[[ Excerpted records open ]]

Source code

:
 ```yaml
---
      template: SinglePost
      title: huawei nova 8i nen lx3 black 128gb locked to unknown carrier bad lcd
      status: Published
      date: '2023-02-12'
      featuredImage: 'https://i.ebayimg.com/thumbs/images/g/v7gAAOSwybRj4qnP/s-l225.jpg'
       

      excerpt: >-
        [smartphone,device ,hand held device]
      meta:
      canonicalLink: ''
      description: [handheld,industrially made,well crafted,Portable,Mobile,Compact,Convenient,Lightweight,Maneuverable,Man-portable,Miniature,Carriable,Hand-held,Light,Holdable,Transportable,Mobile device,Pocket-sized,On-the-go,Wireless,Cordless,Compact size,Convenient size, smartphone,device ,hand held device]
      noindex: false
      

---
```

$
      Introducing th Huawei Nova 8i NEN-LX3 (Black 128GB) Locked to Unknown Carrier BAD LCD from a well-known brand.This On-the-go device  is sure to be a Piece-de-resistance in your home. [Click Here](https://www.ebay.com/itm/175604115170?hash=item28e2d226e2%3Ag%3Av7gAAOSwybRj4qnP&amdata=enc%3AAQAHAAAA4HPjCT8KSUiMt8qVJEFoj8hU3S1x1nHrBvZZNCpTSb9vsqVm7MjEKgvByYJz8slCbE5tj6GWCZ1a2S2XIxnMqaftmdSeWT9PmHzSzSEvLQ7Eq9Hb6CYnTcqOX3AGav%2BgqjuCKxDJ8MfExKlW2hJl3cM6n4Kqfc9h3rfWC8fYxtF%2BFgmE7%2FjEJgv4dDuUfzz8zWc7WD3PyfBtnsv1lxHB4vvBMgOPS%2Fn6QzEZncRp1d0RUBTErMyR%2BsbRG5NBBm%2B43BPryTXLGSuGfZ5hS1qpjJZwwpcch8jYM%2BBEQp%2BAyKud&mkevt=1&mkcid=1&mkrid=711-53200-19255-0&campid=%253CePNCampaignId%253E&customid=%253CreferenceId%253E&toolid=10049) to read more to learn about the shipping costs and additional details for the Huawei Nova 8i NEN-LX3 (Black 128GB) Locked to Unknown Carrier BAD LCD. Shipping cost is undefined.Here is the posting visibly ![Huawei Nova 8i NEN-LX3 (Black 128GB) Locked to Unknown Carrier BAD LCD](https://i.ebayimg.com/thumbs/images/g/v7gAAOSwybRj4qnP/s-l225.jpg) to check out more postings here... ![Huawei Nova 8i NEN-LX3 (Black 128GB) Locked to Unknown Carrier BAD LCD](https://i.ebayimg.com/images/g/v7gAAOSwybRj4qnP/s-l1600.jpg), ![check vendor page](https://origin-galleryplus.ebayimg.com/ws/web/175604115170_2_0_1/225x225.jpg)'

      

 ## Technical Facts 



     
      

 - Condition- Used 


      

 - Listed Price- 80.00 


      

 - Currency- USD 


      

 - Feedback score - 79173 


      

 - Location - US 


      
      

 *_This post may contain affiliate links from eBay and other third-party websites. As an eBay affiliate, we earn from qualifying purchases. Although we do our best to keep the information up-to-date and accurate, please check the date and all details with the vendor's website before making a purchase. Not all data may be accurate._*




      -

[[ Excerpted records closed ]]

All lines in the entries above that hold the word "held" need to be copied.

        [smartphone,device ,hand held device]
      description: [handheld,industrially made,well crafted,Portable,Mobile,Compact,Convenient,Lightweight,Maneuverable,Man-portable,Miniature,Carriable,Hand-held,Light,Holdable,Transportable,Mobile device,Pocket-sized,On-the-go,Wireless,Cordless,Compact size,Convenient size, smartphone,device ,hand held device]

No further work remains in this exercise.